-- PROMPT --
Look for the line that contains "WITHOUT WARRANTIES OR"; output that line and every line after it exactly, through the final line of the material below, and nothing else.
◇ ◇ ◇ ◇
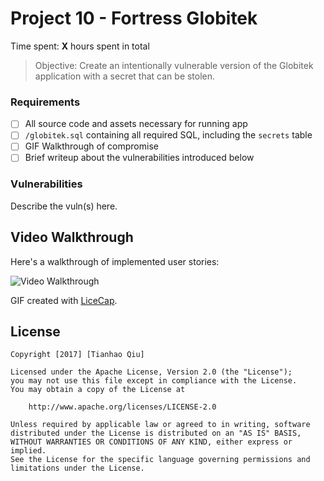 # Project 10 - Fortress Globitek

Time spent: **X** hours spent in total

> Objective: Create an intentionally vulnerable version of the Globitek application with a secret that can be stolen.

### Requirements

- [ ] All source code and assets necessary for running app
- [ ] `/globitek.sql` containing all required SQL, including the `secrets` table
- [ ] GIF Walkthrough of compromise
- [ ] Brief writeup about the vulnerabilities introduced below

### Vulnerabilities

Describe the vuln(s) here.


## Video Walkthrough

Here's a walkthrough of implemented user stories:

<img src='http://i.imgur.com/iQcdNxJ.gif' title='Video Walkthrough' width='' alt='Video Walkthrough' />

GIF created with [LiceCap](http://www.cockos.com/licecap/).


## License

    Copyright [2017] [Tianhao Qiu]

    Licensed under the Apache License, Version 2.0 (the "License");
    you may not use this file except in compliance with the License.
    You may obtain a copy of the License at

        http://www.apache.org/licenses/LICENSE-2.0

    Unless required by applicable law or agreed to in writing, software
    distributed under the License is distributed on an "AS IS" BASIS,
    WITHOUT WARRANTIES OR CONDITIONS OF ANY KIND, either express or implied.
    See the License for the specific language governing permissions and
    limitations under the License.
◇ ◇ ◇ ◇
-- PROBLEM SOLUTION --
    WITHOUT WARRANTIES OR CONDITIONS OF ANY KIND, either express or implied.
    See the License for the specific language governing permissions and
    limitations under the License.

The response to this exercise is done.